1. A voice activity detection method based on an attitude sensor is applied to an audio acquisition device with the attitude sensor, and is characterized in that a neural network quantization training is carried out by constructing mixed characteristic data which takes attitude characteristic data and sound characteristic data into consideration, and an optimal solution of a neural network model is obtained, wherein the neural network model is used for voice activity detection, and the mixed characteristic data is constructed through the following steps:

2. An attitude sensor based voice activity detection method according to claim 1, wherein the voice feature data is MFCC feature data, and MFCC voice feature data extraction and voice feature data preprocessing operations are performed by:

3. The method of claim 1, wherein the preprocessing operation on the gesture feature data is an operation of converting time domain gesture feature data into frequency domain gesture feature data, the gesture feature data is gesture feature data comprising an X axis, a Y axis and a Z axis, and the preprocessing operation on the gesture feature data is performed by:

s(n)＝f(n)-f(n-1)；n∈(0，512]；

as(n)＝s(n)-s(n-1)；n∈(0，512]；

4. The method of claim 1, wherein the preprocessed gesture feature data and the voice feature data are feature-spliced by:

5. The method as claimed in claim 1, wherein the neural network model is a recurrent neural network model, and the recurrent neural network model collects information of adjacent frames and adjusts a weight matrix for detecting voice activity of a current frame according to the information of the adjacent frames.

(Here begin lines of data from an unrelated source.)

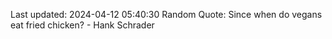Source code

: Last updated: 2024-04-12 05:40:30
Random Quote: Since when do vegans eat fried chicken? - Hank Schrader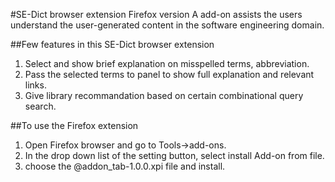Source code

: #SE-Dict browser extension Firefox version
A add-on assists the users understand the user-generated content in the software engineering domain.

##Few features in this SE-Dict browser extension
1. Select and show brief explanation on misspelled terms, abbreviation.
2. Pass the selected terms to panel to show full explanation and relevant links.
3. Give library recommandation based on certain combinational query search.

##To use the Firefox extension
1. Open Firefox browser and go to Tools->add-ons.
2. In the drop down list of the setting button, select install Add-on from file.
3. choose the @addon_tab-1.0.0.xpi file and install.
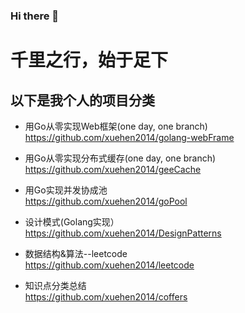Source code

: ### Hi there 👋

<!--
**xuehen2014/xuehen2014** is a ✨ _special_ ✨ repository because its `README.md` (this file) appears on your GitHub profile.

Here are some ideas to get you started:

- 🔭 I’m currently working on ...
- 🌱 I’m currently learning ...
- 👯 I’m looking to collaborate on ...
- 🤔 I’m looking for help with ...
- 💬 Ask me about ...
- 📫 How to reach me: ...
- 😄 Pronouns: ...
- ⚡ Fun fact: ...
-->
# 千里之行，始于足下

以下是我个人的项目分类
----------- 
- 用Go从零实现Web框架(one day, one branch)  
https://github.com/xuehen2014/golang-webFrame

- 用Go从零实现分布式缓存(one day, one branch)  
https://github.com/xuehen2014/geeCache

- 用Go实现并发协成池  
https://github.com/xuehen2014/goPool

- 设计模式(Golang实现）  
https://github.com/xuehen2014/DesignPatterns
  
- 数据结构&算法--leetcode  
https://github.com/xuehen2014/leetcode

- 知识点分类总结  
https://github.com/xuehen2014/coffers

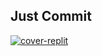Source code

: ## Just Commit


[![cover-replit](https://user-images.githubusercontent.com/26263428/200187216-0fe3e2cc-c448-4c72-8c85-4646d3f41751.png)](https://justcommit.notion.site)
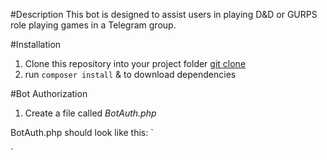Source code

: #Description
This bot is designed to assist users in playing D&D or GURPS role playing games in a Telegram group.

#Installation
1. Clone this repository into your project folder [git clone](git@bitbucket.org:lunchboxgang/dungeonassistantbot.git)
2. run `composer install` & to download dependencies

#Bot Authorization
1. Create a file called _BotAuth.php_

BotAuth.php should look like this:
`
<?php
namespace App;

class BotAuth {
	const auth_token = "INSERT_BOT_TOKEN_HERE";

	public function getAuth() {
		return self::auth_token;
	}
}

?>
`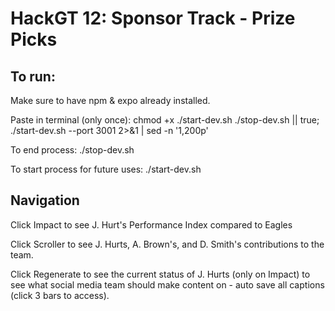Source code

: # HackGT 12: Sponsor Track - Prize Picks

## To run:

Make sure to have npm & expo already installed.

Paste in terminal (only once): chmod +x ./start-dev.sh ./stop-dev.sh || true; ./start-dev.sh --port 3001 2>&1 | sed -n '1,200p'

To end process: ./stop-dev.sh

To start process for future uses: ./start-dev.sh

## Navigation

Click Impact to see J. Hurt's Performance Index compared to Eagles

Click Scroller to see J. Hurts, A. Brown's, and D. Smith's contributions to the team.

Click Regenerate to see the current status of J. Hurts (only on Impact) to see what social media team should make content on - auto save all captions (click 3 bars to access). 
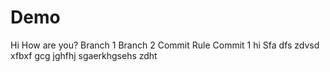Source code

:# Demo
Hi
How are you?
Branch 1
Branch 2
Commit Rule
Commit 1
hi
Sfa
dfs
zdvsd
xfbxf
gcg
jghfhj
sgaerkhgsehs
zdht
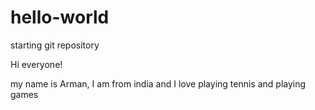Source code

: # hello-world
starting git repository

Hi everyone!

my name is Arman, I am from india and I love playing tennis and playing games
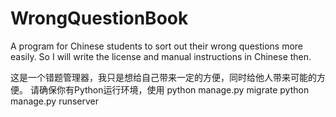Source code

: # WrongQuestionBook
A program for Chinese students to sort out their wrong questions more easily.
So I will write the license and manual instructions in Chinese then.


这是一个错题管理器，我只是想给自己带来一定的方便，同时给他人带来可能的方便。
请确保你有Python运行环境，使用
python manage.py migrate
python manage.py runserver

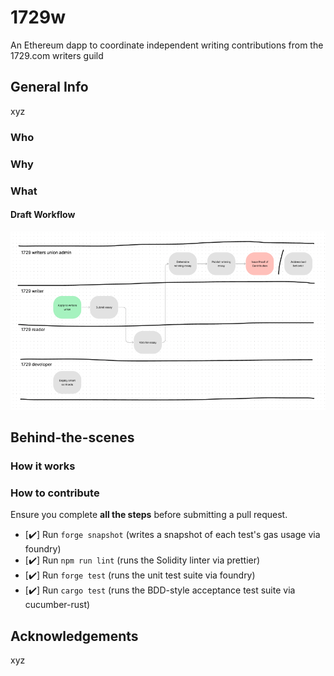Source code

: # 1729w

An Ethereum dapp to coordinate independent writing contributions from the 1729.com writers guild

## General Info

xyz

### Who

### Why

### What

#### Draft Workflow

![Workflow Draft 1](./files/workflow-draft-1.png)

## Behind-the-scenes

### How it works

### How to contribute

Ensure you complete **all the steps** before submitting a pull request.

- [✔️] Run `forge snapshot` (writes a snapshot of each test's gas usage via foundry)
- [✔️] Run `npm run lint` (runs the Solidity linter via prettier)
- [✔️] Run `forge test` (runs the unit test suite via foundry)
- [✔️] Run `cargo test` (runs the BDD-style acceptance test suite via cucumber-rust)

## Acknowledgements

xyz

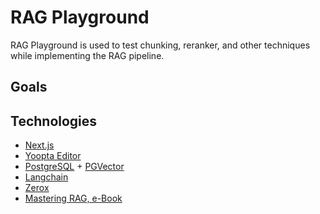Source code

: # RAG Playground
RAG Playground is used to test chunking, reranker, and other techniques while implementing the RAG pipeline.

## Goals

## Technologies
- [Next.js](https://nextjs.org)
- [Yoopta Editor](https://yoopta.dev)
- [PostgreSQL](https://www.postgresql.org/) + [PGVector](https://github.com/pgvector/pgvector)
- [Langchain](https://js.langchain.com/docs/introduction/)
- [Zerox](https://github.com/getomni-ai/zerox)
- [Mastering RAG, e-Book](https://www.galileo.ai/mastering-rag)
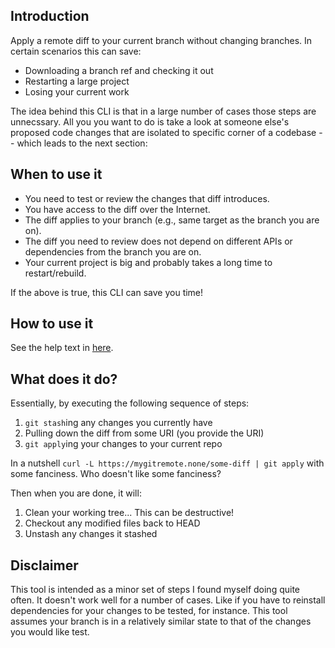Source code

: ## Introduction

Apply a remote diff to your current branch without changing branches. In certain scenarios this can
save:

- Downloading a branch ref and checking it out
- Restarting a large project
- Losing your current work

The idea behind this CLI is that in a large number of cases those steps are unnecssary. All you you want to do is take a look at someone else's proposed code changes that are isolated to specific corner of a codebase -- which leads to the next section:

## When to use it

* You need to test or review the changes that diff introduces.
* You have access to the diff over the Internet.
* The diff applies to your branch (e.g., same target as the branch you are on).
* The diff you need to review does not depend on different APIs or dependencies from the branch you are on.
* Your current project is big and probably takes a long time to restart/rebuild.

If the above is true, this CLI can save you time!

## How to use it

See the help text in <a href="./source/main.ts">here</a>.

## What does it do?

Essentially, by executing the following sequence of steps:

1. `git stash`ing any changes you currently have
2. Pulling down the diff from some URI (you provide the URI)
3. `git apply`ing your changes to your current repo

In a nutshell `curl -L https://mygitremote.none/some-diff | git apply` with some fanciness. Who doesn't like some fanciness?

Then when you are done, it will:

1. Clean your working tree... This can be destructive!
2. Checkout any modified files back to HEAD
3. Unstash any changes it stashed


## Disclaimer

This tool is intended as a minor set of steps I found myself doing quite often. It doesn't work well for a number of cases. Like if you have to reinstall dependencies for your changes to be tested, for instance. This tool assumes your branch is in a relatively similar state to that of the changes you would like test.
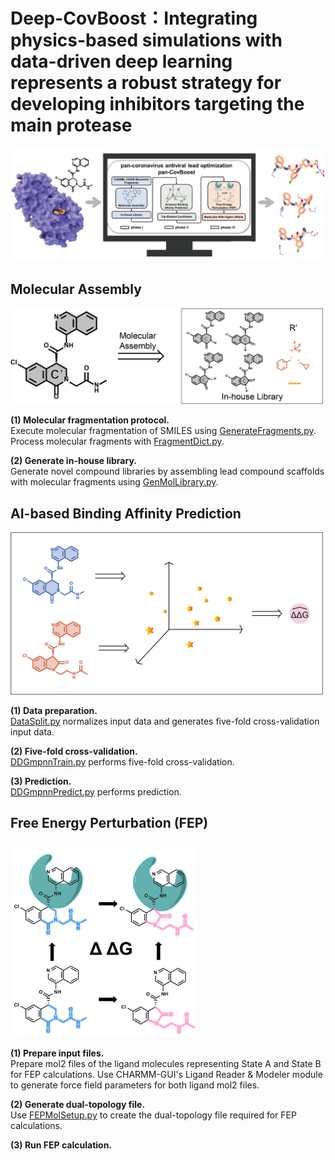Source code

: # Deep-CovBoost：Integrating physics-based simulations with data-driven deep learning represents a robust strategy for developing inhibitors targeting the main protease

![](images/TOC.png)

## Molecular Assembly

<img src="images/GenMol.png" alt="GenMol" width="500" />  

**(1) Molecular fragmentation protocol.**  
Execute molecular fragmentation of SMILES using
[GenerateFragments.py](GenMol/GenerateFragments.py). Process molecular fragments with [FragmentDict.py](GenMol/FragmentDict.py).  

**(2) Generate in-house library.**  
Generate novel compound libraries by assembling lead compound scaffolds with molecular fragments using [GenMolLibrary.py](GenMol/GenMolLibrary.py).  

## AI-based Binding Affinity Prediction

<img src="images/PredAffinity.png" alt="PredAffinity" width="500" />  

**(1) Data preparation.**  
[DataSplit.py](PredAffinity/DataSplit.py) normalizes input data and generates five-fold cross-validation input data.  

**(2) Five-fold cross-validation.**  
[DDGmpnnTrain.py](PredAffinity/DDGmpnnTrain.py) performs five-fold cross-validation.  

**(3) Prediction.​**  
[DDGmpnnPredict.py](PredAffinity/DDGmpnnPredict.py) performs prediction.  

## Free Energy Perturbation (FEP) 

<img src="images/FEP.png" alt="FEP" width="300" />  

**​​(1) Prepare input files.​​**  
Prepare mol2 files of the ligand molecules representing State A and State B for FEP calculations. Use CHARMM-GUI's ​Ligand Reader & Modeler module​ to generate force field parameters for both ligand mol2 files.  

**(2) Generate dual-topology file.**  
Use [FEPMolSetup.py](FEP/FEPMolSetup.py) to create the dual-topology file required for FEP calculations.  

**(3) Run FEP calculation.​** 
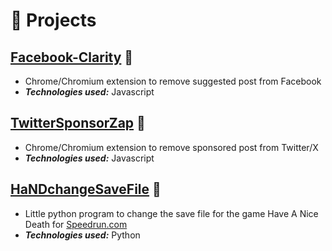 # 🧪 Projects

## [Facebook-Clarity](https://github.com/EricTron-FR/Facebook-Clarity) 🔗
- Chrome/Chromium extension to remove suggested post from Facebook
- _**Technologies used:**_ Javascript

## [TwitterSponsorZap](https://github.com/EricTron-FR/TwitterSponsorZap) 🔗
- Chrome/Chromium extension to remove sponsored post from Twitter/X
- _**Technologies used:**_ Javascript

## [HaNDchangeSaveFile](https://github.com/EricTron-FR/HaNDchangeSaveFile) 🔗
- Little python program to change the save file for the game Have A Nice Death for [Speedrun.com](https://www.speedrun.com/hand)
- _**Technologies used:**_ Python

6. The method of claim 1, wherein the trained neural network is quantized and compressed, and a 32-bit floating point weight is quantized into a 2-bit fixed point weight by quantization and compression; the quantization compression steps are as follows:

calculating threshold value delta and scaling factor alpha from original matrix

Converting the original weight into a three-valued weight;

multiplying the input X by alpha to serve as a new input, and then carrying out addition calculation on the new input and the three-valued weight to replace the original multiplication calculation for forward propagation;

iterative training is performed using the SGD algorithm backpropagation.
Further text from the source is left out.